The Australian Marine Conservation Society (AMCS) says the updated Reef 2050 Plan released yesterday contains no new action to tackle the threat of climate change, despite accepting that global warming is the biggest threat to our Great Barrier Reef.

The updated plan acknowledges there is ‘a critical window of opportunity to take the actions needed to sustain the Reef’, but the plan relies on other countries to do the heavy lifting to limit global warming to 1.5°C above pre industrial levels.

“As far as climate change is concerned, this is a Plan without a plan,” said Imogen Zethoven, Director of Strategy at AMCS.

“There is still a gaping climate change policy hole at a Federal level, and this urgently needs to be addressed in the Reef 2050 Plan. Currently it’s all talk and no action.

“Australia’s policies are on track for a world 3°C warmer. We know that our Reef won’t survive beyond 2°C. The Reef 2050 Plan was an opportunity to change direction, but this draft misses that opportunity. It must be corrected in the final plan – incredible Reef wildlife and tens of thousands of jobs in the tourism industry depend on it.

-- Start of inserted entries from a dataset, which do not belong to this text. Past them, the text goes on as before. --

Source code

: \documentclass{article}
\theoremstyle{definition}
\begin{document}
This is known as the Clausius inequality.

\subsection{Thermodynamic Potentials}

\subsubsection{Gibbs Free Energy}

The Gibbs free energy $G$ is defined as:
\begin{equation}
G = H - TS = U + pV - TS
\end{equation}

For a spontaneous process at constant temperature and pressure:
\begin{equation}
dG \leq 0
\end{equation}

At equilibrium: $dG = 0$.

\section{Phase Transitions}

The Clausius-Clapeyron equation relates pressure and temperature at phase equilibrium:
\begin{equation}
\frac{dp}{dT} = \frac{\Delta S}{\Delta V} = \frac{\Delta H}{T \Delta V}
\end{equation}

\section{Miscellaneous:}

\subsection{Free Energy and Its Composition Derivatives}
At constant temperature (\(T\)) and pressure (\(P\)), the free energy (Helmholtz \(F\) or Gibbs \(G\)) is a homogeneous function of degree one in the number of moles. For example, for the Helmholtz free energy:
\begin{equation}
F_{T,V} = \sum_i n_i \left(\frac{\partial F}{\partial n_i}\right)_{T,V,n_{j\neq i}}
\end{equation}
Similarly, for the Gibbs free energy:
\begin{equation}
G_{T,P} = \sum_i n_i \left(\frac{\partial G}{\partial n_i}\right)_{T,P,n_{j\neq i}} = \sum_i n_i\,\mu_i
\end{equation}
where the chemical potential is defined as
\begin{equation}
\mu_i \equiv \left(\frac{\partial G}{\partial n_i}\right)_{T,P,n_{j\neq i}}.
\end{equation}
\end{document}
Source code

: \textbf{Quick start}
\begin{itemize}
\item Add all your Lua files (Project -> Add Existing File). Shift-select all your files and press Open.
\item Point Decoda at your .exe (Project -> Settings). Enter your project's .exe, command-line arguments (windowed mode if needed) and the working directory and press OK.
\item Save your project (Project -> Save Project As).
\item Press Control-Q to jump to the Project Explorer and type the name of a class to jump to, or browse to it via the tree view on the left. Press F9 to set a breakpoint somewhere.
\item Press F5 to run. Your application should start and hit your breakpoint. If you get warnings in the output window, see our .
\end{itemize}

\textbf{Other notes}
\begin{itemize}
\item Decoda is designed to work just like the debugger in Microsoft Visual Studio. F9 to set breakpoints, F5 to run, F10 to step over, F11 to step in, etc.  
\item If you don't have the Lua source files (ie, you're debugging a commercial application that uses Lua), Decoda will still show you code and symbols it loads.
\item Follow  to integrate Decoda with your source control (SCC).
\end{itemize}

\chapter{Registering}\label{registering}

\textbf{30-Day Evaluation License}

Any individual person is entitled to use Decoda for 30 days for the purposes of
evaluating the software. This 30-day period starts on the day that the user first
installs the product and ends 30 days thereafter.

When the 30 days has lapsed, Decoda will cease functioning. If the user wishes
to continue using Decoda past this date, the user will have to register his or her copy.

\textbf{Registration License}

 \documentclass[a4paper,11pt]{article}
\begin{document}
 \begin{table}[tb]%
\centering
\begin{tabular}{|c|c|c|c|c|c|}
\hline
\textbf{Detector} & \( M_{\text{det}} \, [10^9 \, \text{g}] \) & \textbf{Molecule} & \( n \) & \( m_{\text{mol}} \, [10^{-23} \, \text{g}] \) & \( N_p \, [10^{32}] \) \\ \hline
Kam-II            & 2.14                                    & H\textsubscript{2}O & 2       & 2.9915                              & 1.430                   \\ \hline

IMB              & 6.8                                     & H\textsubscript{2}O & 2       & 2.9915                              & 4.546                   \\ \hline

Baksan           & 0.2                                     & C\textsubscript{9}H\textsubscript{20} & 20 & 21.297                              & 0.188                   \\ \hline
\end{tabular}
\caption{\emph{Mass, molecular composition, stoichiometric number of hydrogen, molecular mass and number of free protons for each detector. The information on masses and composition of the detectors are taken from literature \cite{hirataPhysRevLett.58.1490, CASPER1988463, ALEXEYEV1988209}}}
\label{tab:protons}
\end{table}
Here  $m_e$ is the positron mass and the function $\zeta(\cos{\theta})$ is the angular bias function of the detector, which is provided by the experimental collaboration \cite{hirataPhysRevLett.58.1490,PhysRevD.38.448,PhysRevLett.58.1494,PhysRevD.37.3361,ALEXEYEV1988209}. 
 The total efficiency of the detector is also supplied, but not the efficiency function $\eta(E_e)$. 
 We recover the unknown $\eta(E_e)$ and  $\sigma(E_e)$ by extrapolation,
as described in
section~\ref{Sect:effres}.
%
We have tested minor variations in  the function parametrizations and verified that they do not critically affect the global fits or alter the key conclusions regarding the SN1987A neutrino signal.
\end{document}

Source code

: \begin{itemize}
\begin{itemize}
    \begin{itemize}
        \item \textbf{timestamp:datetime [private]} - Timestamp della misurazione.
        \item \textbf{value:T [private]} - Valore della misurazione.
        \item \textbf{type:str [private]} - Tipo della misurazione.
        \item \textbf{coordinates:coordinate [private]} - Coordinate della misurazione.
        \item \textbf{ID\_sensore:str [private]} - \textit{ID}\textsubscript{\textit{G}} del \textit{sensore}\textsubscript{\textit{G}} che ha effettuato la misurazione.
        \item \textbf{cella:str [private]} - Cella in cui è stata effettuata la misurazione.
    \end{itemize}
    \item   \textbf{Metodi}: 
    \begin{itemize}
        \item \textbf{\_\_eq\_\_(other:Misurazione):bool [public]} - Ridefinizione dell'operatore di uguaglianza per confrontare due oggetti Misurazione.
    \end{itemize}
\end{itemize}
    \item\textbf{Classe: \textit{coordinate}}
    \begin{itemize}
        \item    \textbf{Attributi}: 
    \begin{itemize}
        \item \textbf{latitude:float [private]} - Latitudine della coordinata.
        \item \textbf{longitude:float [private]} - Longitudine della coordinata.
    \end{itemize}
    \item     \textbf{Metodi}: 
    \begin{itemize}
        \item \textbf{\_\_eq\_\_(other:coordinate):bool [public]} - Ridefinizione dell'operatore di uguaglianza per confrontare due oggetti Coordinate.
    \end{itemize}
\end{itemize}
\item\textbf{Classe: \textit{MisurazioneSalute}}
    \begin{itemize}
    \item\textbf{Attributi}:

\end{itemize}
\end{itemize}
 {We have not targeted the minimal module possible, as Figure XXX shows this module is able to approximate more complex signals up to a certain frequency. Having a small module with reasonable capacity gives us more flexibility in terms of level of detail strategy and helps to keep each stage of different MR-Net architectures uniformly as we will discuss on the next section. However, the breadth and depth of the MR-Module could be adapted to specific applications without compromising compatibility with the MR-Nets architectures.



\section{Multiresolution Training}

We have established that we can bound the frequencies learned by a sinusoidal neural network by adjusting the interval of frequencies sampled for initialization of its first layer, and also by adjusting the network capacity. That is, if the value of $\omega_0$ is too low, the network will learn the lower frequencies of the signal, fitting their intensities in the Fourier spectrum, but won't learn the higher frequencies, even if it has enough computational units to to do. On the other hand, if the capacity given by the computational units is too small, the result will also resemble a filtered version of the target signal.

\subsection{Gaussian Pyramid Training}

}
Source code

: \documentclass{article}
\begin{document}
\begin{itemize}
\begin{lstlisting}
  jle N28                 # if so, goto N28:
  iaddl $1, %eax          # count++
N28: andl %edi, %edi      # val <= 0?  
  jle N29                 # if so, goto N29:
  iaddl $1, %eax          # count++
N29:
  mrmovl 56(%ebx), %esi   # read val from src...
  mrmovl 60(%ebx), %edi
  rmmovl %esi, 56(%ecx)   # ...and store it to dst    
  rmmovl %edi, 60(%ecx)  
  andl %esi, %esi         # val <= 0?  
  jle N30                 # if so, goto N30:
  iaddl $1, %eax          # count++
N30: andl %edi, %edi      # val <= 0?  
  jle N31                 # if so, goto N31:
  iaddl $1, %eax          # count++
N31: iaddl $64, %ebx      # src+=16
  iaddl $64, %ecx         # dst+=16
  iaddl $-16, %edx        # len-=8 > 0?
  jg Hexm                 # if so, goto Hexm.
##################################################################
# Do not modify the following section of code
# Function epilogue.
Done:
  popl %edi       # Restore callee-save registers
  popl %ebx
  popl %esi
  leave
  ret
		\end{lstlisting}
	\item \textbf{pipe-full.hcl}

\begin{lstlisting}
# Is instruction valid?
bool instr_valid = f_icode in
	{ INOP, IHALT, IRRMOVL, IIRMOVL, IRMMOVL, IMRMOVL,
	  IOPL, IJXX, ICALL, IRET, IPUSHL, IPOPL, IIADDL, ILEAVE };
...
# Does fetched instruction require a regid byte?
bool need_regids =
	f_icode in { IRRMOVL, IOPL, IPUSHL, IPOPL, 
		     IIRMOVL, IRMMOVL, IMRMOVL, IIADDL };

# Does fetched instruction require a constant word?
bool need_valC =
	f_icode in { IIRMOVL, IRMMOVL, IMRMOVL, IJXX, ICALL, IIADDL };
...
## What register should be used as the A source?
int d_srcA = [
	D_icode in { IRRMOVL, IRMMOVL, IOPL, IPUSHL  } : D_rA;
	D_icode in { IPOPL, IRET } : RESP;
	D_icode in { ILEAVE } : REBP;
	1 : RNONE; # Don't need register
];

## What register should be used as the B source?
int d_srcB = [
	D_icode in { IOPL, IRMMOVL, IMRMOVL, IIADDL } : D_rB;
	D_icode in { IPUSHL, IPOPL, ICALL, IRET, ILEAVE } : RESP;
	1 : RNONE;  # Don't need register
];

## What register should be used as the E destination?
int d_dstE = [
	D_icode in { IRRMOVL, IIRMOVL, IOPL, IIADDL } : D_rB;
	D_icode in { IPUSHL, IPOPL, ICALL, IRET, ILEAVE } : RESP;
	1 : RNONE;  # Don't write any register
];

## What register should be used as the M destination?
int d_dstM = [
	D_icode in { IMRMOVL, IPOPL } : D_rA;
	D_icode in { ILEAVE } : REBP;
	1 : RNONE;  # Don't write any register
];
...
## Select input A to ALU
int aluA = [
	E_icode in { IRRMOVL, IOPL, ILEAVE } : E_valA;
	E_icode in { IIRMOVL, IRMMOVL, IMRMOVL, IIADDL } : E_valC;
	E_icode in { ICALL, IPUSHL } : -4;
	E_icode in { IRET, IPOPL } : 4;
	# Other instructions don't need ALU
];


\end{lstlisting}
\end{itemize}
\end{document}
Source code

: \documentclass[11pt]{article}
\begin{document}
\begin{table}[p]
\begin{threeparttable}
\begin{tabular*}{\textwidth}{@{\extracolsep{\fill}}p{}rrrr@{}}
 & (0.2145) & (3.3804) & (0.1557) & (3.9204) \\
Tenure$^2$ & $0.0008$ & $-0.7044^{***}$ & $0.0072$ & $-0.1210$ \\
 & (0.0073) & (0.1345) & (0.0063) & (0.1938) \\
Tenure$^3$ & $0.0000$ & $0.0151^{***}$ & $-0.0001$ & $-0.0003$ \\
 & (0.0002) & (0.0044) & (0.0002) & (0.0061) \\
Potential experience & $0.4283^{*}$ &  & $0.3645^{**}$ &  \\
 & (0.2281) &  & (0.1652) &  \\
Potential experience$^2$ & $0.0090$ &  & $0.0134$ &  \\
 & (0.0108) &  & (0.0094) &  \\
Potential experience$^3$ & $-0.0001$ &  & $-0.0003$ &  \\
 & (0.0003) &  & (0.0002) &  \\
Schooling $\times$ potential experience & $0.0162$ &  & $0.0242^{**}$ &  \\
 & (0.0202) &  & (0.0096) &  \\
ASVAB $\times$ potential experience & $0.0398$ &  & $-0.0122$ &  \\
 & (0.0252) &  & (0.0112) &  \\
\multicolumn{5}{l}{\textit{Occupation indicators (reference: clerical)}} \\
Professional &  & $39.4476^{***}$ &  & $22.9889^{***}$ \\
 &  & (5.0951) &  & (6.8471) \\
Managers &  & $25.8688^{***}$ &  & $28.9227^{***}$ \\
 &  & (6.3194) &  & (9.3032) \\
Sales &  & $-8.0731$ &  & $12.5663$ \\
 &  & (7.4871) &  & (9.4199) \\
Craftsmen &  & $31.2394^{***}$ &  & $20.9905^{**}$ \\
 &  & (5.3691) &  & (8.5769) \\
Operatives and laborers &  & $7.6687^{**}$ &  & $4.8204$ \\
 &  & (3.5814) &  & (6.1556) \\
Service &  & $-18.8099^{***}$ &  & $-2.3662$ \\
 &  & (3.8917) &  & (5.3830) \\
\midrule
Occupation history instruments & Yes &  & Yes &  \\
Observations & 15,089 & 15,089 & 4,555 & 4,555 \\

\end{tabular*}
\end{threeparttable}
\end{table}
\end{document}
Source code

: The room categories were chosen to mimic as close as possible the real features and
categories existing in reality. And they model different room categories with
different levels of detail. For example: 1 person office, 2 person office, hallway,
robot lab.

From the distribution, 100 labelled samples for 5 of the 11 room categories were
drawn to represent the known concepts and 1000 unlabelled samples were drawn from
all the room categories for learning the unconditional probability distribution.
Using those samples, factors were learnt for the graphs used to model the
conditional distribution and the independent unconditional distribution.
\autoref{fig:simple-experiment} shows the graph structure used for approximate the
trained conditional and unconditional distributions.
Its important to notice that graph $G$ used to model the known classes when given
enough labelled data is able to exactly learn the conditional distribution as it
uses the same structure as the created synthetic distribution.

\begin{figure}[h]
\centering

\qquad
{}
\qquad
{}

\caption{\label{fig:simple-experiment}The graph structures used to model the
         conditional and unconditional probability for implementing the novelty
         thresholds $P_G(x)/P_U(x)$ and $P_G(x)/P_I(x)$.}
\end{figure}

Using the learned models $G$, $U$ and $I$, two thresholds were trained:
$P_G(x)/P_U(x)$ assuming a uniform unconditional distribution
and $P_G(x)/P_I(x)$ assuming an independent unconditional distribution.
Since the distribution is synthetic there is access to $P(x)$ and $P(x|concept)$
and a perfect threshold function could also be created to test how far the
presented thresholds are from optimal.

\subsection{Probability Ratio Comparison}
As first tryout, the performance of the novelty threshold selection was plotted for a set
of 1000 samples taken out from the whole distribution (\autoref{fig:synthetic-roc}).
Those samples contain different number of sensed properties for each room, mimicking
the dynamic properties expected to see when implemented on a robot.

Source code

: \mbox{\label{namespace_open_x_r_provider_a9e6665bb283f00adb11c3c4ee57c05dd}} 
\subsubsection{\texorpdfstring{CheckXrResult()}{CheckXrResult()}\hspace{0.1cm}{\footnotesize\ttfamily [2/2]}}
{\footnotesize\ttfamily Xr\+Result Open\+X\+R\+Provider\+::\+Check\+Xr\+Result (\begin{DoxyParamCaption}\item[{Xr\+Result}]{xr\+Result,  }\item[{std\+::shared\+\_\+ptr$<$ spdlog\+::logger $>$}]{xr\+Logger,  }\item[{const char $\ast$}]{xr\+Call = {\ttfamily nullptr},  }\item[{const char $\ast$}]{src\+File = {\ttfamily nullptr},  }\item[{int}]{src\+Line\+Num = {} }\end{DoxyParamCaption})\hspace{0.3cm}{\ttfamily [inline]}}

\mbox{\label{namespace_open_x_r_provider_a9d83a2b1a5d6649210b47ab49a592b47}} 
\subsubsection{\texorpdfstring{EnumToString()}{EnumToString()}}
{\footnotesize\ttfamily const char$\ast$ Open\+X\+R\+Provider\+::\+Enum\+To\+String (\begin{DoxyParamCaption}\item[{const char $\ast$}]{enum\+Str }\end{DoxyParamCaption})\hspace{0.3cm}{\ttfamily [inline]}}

“To preserve our wonderful Reef for future generations, we need to cut our emissions now. We must reject any further growth of coal, oil and gas and commit to transitioning to 100% renewables over the next decade. Sadly, due to past inaction, we will keep seeing the devastating mass bleaching events that have beset our international icon in recent years, but we can reduce their severity and frequency over time if we act now.”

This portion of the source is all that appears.